→ **Task goal**: Pictures aside, can you reproduce the records word for word?

Data shown: Begin

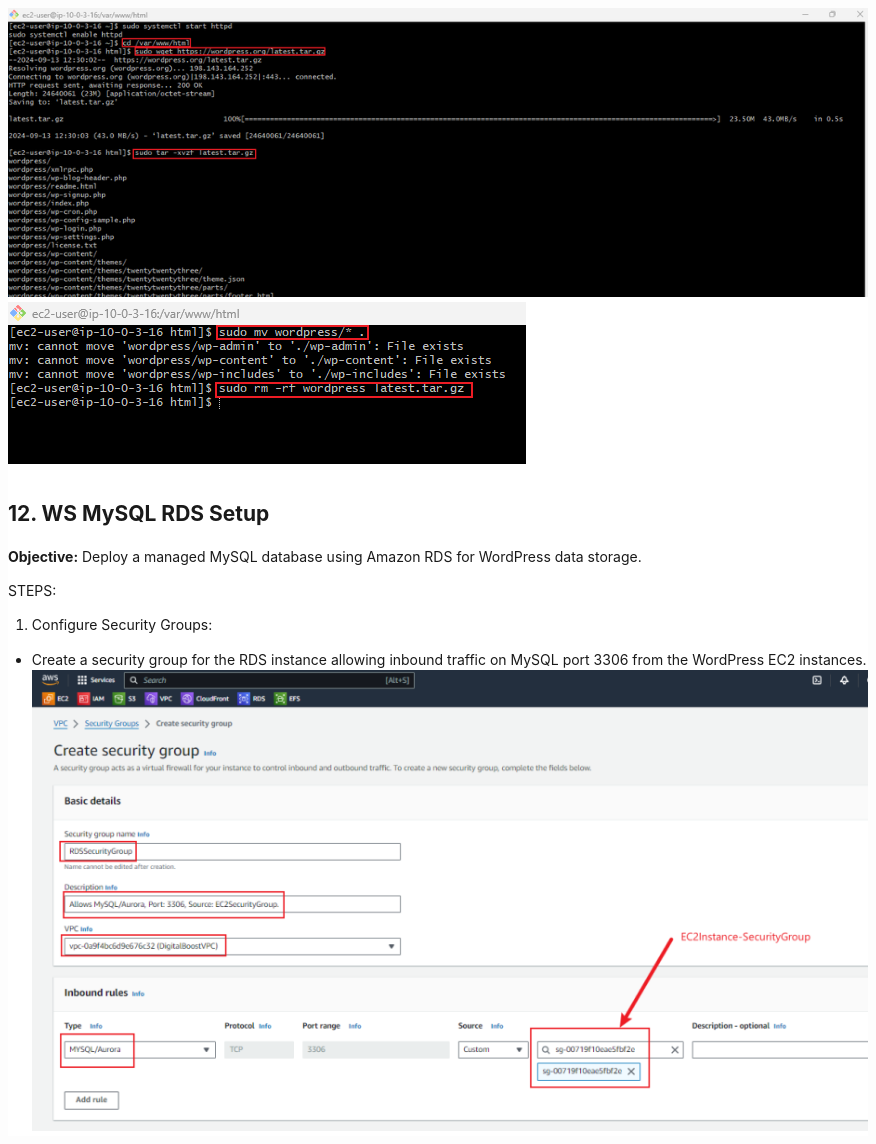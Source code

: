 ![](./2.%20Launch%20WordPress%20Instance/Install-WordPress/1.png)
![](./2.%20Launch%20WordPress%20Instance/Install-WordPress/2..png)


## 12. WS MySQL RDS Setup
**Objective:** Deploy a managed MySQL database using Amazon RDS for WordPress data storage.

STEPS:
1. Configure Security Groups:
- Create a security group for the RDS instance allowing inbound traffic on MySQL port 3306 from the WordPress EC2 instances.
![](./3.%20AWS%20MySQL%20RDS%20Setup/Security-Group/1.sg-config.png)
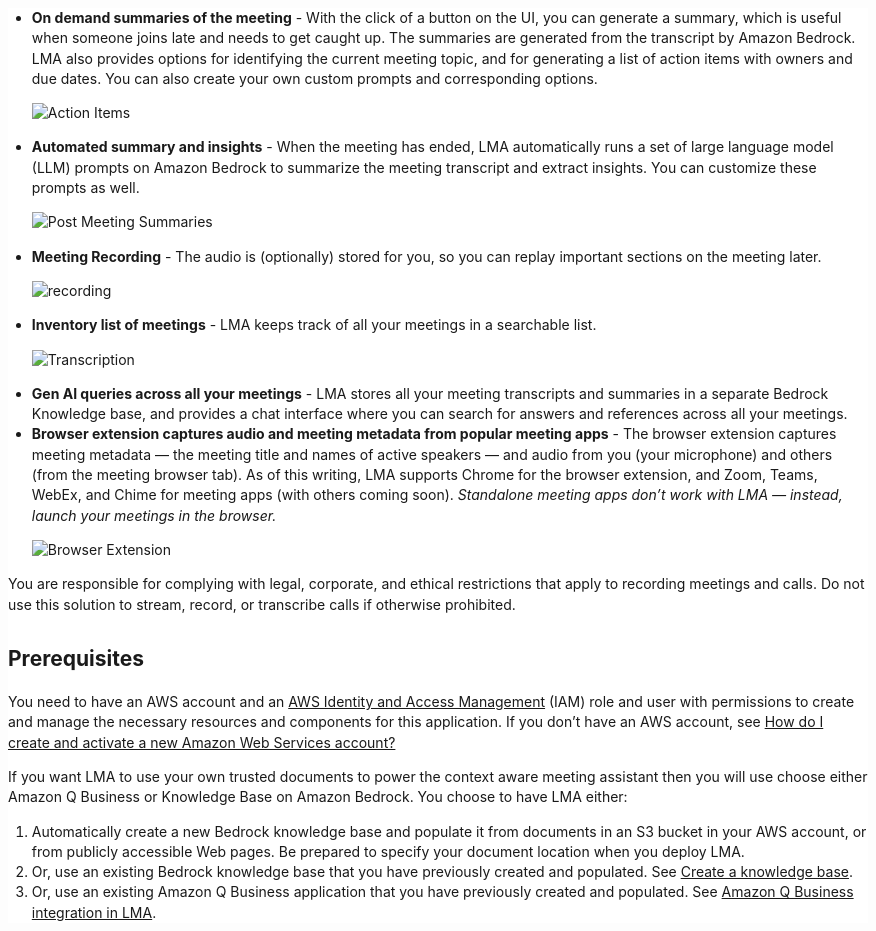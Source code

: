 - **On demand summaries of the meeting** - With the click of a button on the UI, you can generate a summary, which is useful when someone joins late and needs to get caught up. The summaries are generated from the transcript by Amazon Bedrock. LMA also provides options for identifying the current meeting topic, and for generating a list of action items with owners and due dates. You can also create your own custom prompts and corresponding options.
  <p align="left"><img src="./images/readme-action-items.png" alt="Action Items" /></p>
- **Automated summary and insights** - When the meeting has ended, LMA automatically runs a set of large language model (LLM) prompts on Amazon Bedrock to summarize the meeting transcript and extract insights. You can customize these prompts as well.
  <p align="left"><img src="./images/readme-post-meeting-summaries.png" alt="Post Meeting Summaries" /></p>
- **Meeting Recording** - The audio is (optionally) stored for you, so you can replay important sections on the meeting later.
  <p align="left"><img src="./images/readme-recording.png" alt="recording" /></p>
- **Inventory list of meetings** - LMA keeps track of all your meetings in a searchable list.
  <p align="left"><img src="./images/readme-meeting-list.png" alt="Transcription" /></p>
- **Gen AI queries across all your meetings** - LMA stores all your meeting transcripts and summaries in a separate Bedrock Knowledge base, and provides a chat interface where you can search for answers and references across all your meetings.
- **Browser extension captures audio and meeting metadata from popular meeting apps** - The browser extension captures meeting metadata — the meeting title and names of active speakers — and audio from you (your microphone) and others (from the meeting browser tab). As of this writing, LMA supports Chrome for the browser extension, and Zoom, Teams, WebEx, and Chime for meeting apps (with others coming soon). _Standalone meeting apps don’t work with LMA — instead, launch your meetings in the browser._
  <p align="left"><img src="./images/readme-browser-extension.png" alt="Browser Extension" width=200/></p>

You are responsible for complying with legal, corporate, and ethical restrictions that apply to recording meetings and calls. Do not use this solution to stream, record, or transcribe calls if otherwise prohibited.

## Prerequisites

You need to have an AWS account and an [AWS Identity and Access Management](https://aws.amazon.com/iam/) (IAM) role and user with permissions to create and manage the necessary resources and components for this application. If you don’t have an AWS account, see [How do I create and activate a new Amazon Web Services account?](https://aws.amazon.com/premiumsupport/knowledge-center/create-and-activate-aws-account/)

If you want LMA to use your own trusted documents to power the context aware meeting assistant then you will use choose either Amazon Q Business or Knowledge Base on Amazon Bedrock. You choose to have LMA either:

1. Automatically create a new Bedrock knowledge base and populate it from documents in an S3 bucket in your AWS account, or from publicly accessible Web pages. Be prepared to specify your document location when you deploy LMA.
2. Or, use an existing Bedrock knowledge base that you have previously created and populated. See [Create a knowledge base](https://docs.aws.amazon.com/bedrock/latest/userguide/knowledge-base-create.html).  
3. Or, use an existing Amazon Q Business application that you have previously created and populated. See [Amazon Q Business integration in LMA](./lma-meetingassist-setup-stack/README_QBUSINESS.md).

Data shown: End

→ **Completed exercise**:
Source code

: ![](./2.%20Launch%20WordPress%20Instance/Install-WordPress/1.png)
![](./2.%20Launch%20WordPress%20Instance/Install-WordPress/2..png)


## 12. WS MySQL RDS Setup
**Objective:** Deploy a managed MySQL database using Amazon RDS for WordPress data storage.

STEPS:
1. Configure Security Groups:
- Create a security group for the RDS instance allowing inbound traffic on MySQL port 3306 from the WordPress EC2 instances.
![](./3.%20AWS%20MySQL%20RDS%20Setup/Security-Group/1.sg-config.png)
Source code

: - **On demand summaries of the meeting** - With the click of a button on the UI, you can generate a summary, which is useful when someone joins late and needs to get caught up. The summaries are generated from the transcript by Amazon Bedrock. LMA also provides options for identifying the current meeting topic, and for generating a list of action items with owners and due dates. You can also create your own custom prompts and corresponding options.
  <p align="left"><img src="./images/readme-action-items.png" alt="Action Items" /></p>
- **Automated summary and insights** - When the meeting has ended, LMA automatically runs a set of large language model (LLM) prompts on Amazon Bedrock to summarize the meeting transcript and extract insights. You can customize these prompts as well.
  <p align="left"><img src="./images/readme-post-meeting-summaries.png" alt="Post Meeting Summaries" /></p>
- **Meeting Recording** - The audio is (optionally) stored for you, so you can replay important sections on the meeting later.
  <p align="left"><img src="./images/readme-recording.png" alt="recording" /></p>
- **Inventory list of meetings** - LMA keeps track of all your meetings in a searchable list.
  <p align="left"><img src="./images/readme-meeting-list.png" alt="Transcription" /></p>
- **Gen AI queries across all your meetings** - LMA stores all your meeting transcripts and summaries in a separate Bedrock Knowledge base, and provides a chat interface where you can search for answers and references across all your meetings.
- **Browser extension captures audio and meeting metadata from popular meeting apps** - The browser extension captures meeting metadata — the meeting title and names of active speakers — and audio from you (your microphone) and others (from the meeting browser tab). As of this writing, LMA supports Chrome for the browser extension, and Zoom, Teams, WebEx, and Chime for meeting apps (with others coming soon). _Standalone meeting apps don’t work with LMA — instead, launch your meetings in the browser._
  <p align="left"><img src="./images/readme-browser-extension.png" alt="Browser Extension" width=200/></p>

You are responsible for complying with legal, corporate, and ethical restrictions that apply to recording meetings and calls. Do not use this solution to stream, record, or transcribe calls if otherwise prohibited.

## Prerequisites

You need to have an AWS account and an [AWS Identity and Access Management](https://aws.amazon.com/iam/) (IAM) role and user with permissions to create and manage the necessary resources and components for this application. If you don’t have an AWS account, see [How do I create and activate a new Amazon Web Services account?](https://aws.amazon.com/premiumsupport/knowledge-center/create-and-activate-aws-account/)

If you want LMA to use your own trusted documents to power the context aware meeting assistant then you will use choose either Amazon Q Business or Knowledge Base on Amazon Bedrock. You choose to have LMA either:

1. Automatically create a new Bedrock knowledge base and populate it from documents in an S3 bucket in your AWS account, or from publicly accessible Web pages. Be prepared to specify your document location when you deploy LMA.
2. Or, use an existing Bedrock knowledge base that you have previously created and populated. See [Create a knowledge base](https://docs.aws.amazon.com/bedrock/latest/userguide/knowledge-base-create.html).  
3. Or, use an existing Amazon Q Business application that you have previously created and populated. See [Amazon Q Business integration in LMA](./lma-meetingassist-setup-stack/README_QBUSINESS.md).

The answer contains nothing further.